When Effy was able to move her numb legs again, she ran down the stairs and hurled herself out the door, into the blackness of the night, heart pounding like church bells. She was not afraid of the ghost. But she was horribly, wretchedly afraid of whatever had killed the woman it had once been.

Nine

I can hear the mermaids singing

Beneath the rolling, wanton waves,

Their hair as lush as meadowsweet,

Their maidenheads as ripe for plunder

As the gold inside their sunken chests.

From “Great Captain and His Sea-Bride,” collected in The Poetical Works of Emrys Myrddin, 196–208 AD

Morning was the pale gray color of a trout’s belly, and the waves were lolling gently against the shoreline. Effy woke with a start slightly after dawn, the purple and green miasmas of her nightmares still swirling in the corners of her mind.

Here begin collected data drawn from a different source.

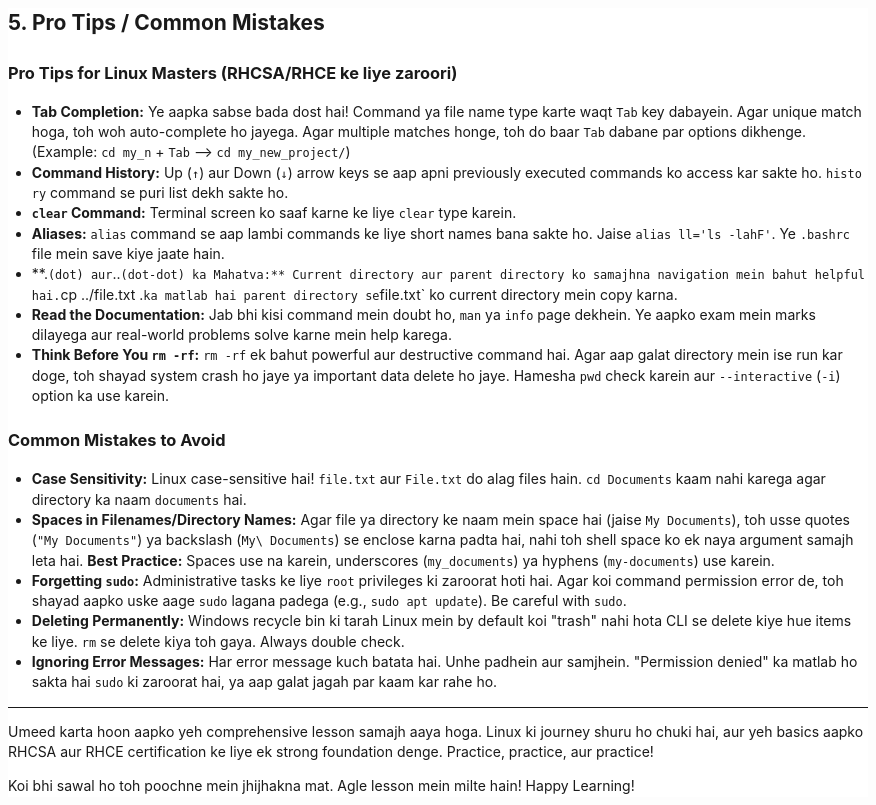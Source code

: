 
## 5. Pro Tips / Common Mistakes

### Pro Tips for Linux Masters (RHCSA/RHCE ke liye zaroori)

*   **Tab Completion:** Ye aapka sabse bada dost hai! Command ya file name type karte waqt `Tab` key dabayein. Agar unique match hoga, toh woh auto-complete ho jayega. Agar multiple matches honge, toh do baar `Tab` dabane par options dikhenge. (Example: `cd my_n` + `Tab` --> `cd my_new_project/`)
*   **Command History:** Up (`↑`) aur Down (`↓`) arrow keys se aap apni previously executed commands ko access kar sakte ho. `history` command se puri list dekh sakte ho.
*   **`clear` Command:** Terminal screen ko saaf karne ke liye `clear` type karein.
*   **Aliases:** `alias` command se aap lambi commands ke liye short names bana sakte ho. Jaise `alias ll='ls -lahF'`. Ye `.bashrc` file mein save kiye jaate hain.
*   **.` (dot) aur `..` (dot-dot) ka Mahatva:** Current directory aur parent directory ko samajhna navigation mein bahut helpful hai. `cp ../file.txt .` ka matlab hai parent directory se `file.txt` ko current directory mein copy karna.
*   **Read the Documentation:** Jab bhi kisi command mein doubt ho, `man` ya `info` page dekhein. Ye aapko exam mein marks dilayega aur real-world problems solve karne mein help karega.
*   **Think Before You `rm -rf`:** `rm -rf` ek bahut powerful aur destructive command hai. Agar aap galat directory mein ise run kar doge, toh shayad system crash ho jaye ya important data delete ho jaye. Hamesha `pwd` check karein aur `--interactive` (`-i`) option ka use karein.

### Common Mistakes to Avoid

*   **Case Sensitivity:** Linux case-sensitive hai! `file.txt` aur `File.txt` do alag files hain. `cd Documents` kaam nahi karega agar directory ka naam `documents` hai.
*   **Spaces in Filenames/Directory Names:** Agar file ya directory ke naam mein space hai (jaise `My Documents`), toh usse quotes (`"My Documents"`) ya backslash (`My\ Documents`) se enclose karna padta hai, nahi toh shell space ko ek naya argument samajh leta hai. **Best Practice:** Spaces use na karein, underscores (`my_documents`) ya hyphens (`my-documents`) use karein.
*   **Forgetting `sudo`:** Administrative tasks ke liye `root` privileges ki zaroorat hoti hai. Agar koi command permission error de, toh shayad aapko uske aage `sudo` lagana padega (e.g., `sudo apt update`). Be careful with `sudo`.
*   **Deleting Permanently:** Windows recycle bin ki tarah Linux mein by default koi "trash" nahi hota CLI se delete kiye hue items ke liye. `rm` se delete kiya toh gaya. Always double check.
*   **Ignoring Error Messages:** Har error message kuch batata hai. Unhe padhein aur samjhein. "Permission denied" ka matlab ho sakta hai `sudo` ki zaroorat hai, ya aap galat jagah par kaam kar rahe ho.

---

Umeed karta hoon aapko yeh comprehensive lesson samajh aaya hoga. Linux ki journey shuru ho chuki hai, aur yeh basics aapko RHCSA aur RHCE certification ke liye ek strong foundation denge. Practice, practice, aur practice!

Koi bhi sawal ho toh poochne mein jhijhakna mat. Agle lesson mein milte hain! Happy Learning!
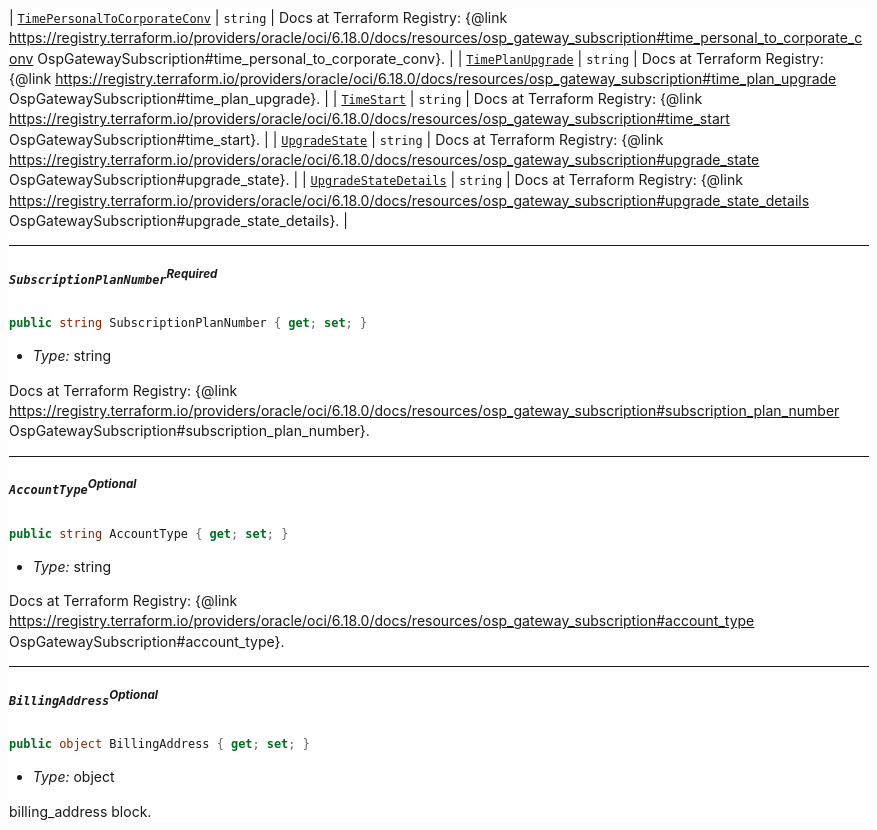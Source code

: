 | <code><a href="#rhizo-co-terraform-provider-oci.ospGatewaySubscription.OspGatewaySubscriptionSubscription.property.timePersonalToCorporateConv">TimePersonalToCorporateConv</a></code> | <code>string</code> | Docs at Terraform Registry: {@link https://registry.terraform.io/providers/oracle/oci/6.18.0/docs/resources/osp_gateway_subscription#time_personal_to_corporate_conv OspGatewaySubscription#time_personal_to_corporate_conv}. |
| <code><a href="#rhizo-co-terraform-provider-oci.ospGatewaySubscription.OspGatewaySubscriptionSubscription.property.timePlanUpgrade">TimePlanUpgrade</a></code> | <code>string</code> | Docs at Terraform Registry: {@link https://registry.terraform.io/providers/oracle/oci/6.18.0/docs/resources/osp_gateway_subscription#time_plan_upgrade OspGatewaySubscription#time_plan_upgrade}. |
| <code><a href="#rhizo-co-terraform-provider-oci.ospGatewaySubscription.OspGatewaySubscriptionSubscription.property.timeStart">TimeStart</a></code> | <code>string</code> | Docs at Terraform Registry: {@link https://registry.terraform.io/providers/oracle/oci/6.18.0/docs/resources/osp_gateway_subscription#time_start OspGatewaySubscription#time_start}. |
| <code><a href="#rhizo-co-terraform-provider-oci.ospGatewaySubscription.OspGatewaySubscriptionSubscription.property.upgradeState">UpgradeState</a></code> | <code>string</code> | Docs at Terraform Registry: {@link https://registry.terraform.io/providers/oracle/oci/6.18.0/docs/resources/osp_gateway_subscription#upgrade_state OspGatewaySubscription#upgrade_state}. |
| <code><a href="#rhizo-co-terraform-provider-oci.ospGatewaySubscription.OspGatewaySubscriptionSubscription.property.upgradeStateDetails">UpgradeStateDetails</a></code> | <code>string</code> | Docs at Terraform Registry: {@link https://registry.terraform.io/providers/oracle/oci/6.18.0/docs/resources/osp_gateway_subscription#upgrade_state_details OspGatewaySubscription#upgrade_state_details}. |

---

##### `SubscriptionPlanNumber`<sup>Required</sup> <a name="SubscriptionPlanNumber" id="rhizo-co-terraform-provider-oci.ospGatewaySubscription.OspGatewaySubscriptionSubscription.property.subscriptionPlanNumber"></a>

```csharp
public string SubscriptionPlanNumber { get; set; }
```

- *Type:* string

Docs at Terraform Registry: {@link https://registry.terraform.io/providers/oracle/oci/6.18.0/docs/resources/osp_gateway_subscription#subscription_plan_number OspGatewaySubscription#subscription_plan_number}.

---

##### `AccountType`<sup>Optional</sup> <a name="AccountType" id="rhizo-co-terraform-provider-oci.ospGatewaySubscription.OspGatewaySubscriptionSubscription.property.accountType"></a>

```csharp
public string AccountType { get; set; }
```

- *Type:* string

Docs at Terraform Registry: {@link https://registry.terraform.io/providers/oracle/oci/6.18.0/docs/resources/osp_gateway_subscription#account_type OspGatewaySubscription#account_type}.

---

##### `BillingAddress`<sup>Optional</sup> <a name="BillingAddress" id="rhizo-co-terraform-provider-oci.ospGatewaySubscription.OspGatewaySubscriptionSubscription.property.billingAddress"></a>

```csharp
public object BillingAddress { get; set; }
```

- *Type:* object

billing_address block.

Her sleeping pills were meant to eliminate even her dreams, to plunge her into total, oblivious blackness, but they hadn’t worked last night, either. She’d spent hours in the throes of nightmares, tossing and turning so violently that the moss-colored duvet slipped off the bed and onto the floor.

She had dreamed of him, of course. The Fairy King and his bone crown. She could not remember a time when she had ever dreamed of anything else. Sometimes the nightmares were sliced through with images of Master Corbenic, but they flipped back and forth so rapidly that at some point, they appeared identical. It was all black hair and reaching hands and water rising to her throat.